He repeated Turkey’s frustration that a deal with the United States for the withdrawal of YPG members from the town of Manbij had still not been implemented, more than a year after it was agreed, and warned that Turkey will act unilaterally if talks on the safe zone stall.

Jeffrey led the American delegation in talks with the Turkish team headed by Deputy Foreign Minister Sedat Önal on July 22 as part of the Syria working group, which was established in early 2018 and held several meetings to discuss Syria-related issues.

Priority was given to joint efforts to set up a safe zone in northeastern Syria to protect the Turkish borders from the YPG/PYD terror group. The idea is to create a terror-free zone along this safe zone to be monitored and patrolled by Turkish and American troops.

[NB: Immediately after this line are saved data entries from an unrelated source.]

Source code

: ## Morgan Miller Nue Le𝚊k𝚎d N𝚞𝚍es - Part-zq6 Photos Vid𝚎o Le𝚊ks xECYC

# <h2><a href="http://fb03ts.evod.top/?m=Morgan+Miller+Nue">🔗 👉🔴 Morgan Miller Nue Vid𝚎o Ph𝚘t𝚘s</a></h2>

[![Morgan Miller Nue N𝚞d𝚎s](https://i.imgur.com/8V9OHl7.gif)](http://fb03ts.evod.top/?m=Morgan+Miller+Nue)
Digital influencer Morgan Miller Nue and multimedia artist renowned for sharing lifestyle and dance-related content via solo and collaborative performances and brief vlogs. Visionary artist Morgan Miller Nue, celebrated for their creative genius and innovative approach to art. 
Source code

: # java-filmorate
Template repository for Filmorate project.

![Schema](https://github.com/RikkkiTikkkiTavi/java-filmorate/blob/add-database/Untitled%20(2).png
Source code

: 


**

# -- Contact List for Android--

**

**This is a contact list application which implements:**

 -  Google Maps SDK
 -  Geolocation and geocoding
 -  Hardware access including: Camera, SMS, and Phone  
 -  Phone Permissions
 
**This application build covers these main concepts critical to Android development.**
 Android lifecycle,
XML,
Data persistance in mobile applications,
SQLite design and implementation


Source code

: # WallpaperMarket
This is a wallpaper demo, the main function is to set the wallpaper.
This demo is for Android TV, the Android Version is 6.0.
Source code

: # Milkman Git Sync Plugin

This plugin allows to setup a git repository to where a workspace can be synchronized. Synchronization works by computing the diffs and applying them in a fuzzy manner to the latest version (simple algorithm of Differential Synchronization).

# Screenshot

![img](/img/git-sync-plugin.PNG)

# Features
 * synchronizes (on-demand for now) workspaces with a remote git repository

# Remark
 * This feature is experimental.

The two sides had traded their vision and proposals in regards to the safe zone in May. There are still differences in the main points about the safe zone, and Jeffrey’s talks will focus on narrowing the gaps between the proposals.

Turkey wants to have full control of the safe zone after all the YPG troops are withdrawn and all their facilities are destroyed. The depth of the safe zone should be around 30-40 kilometers so that no YPG troops can attack the Turkish border, Ankara says.

The United States, however, insists on an around 10 kilometer-deep safe zone with no permanent deployment of Turkish troops.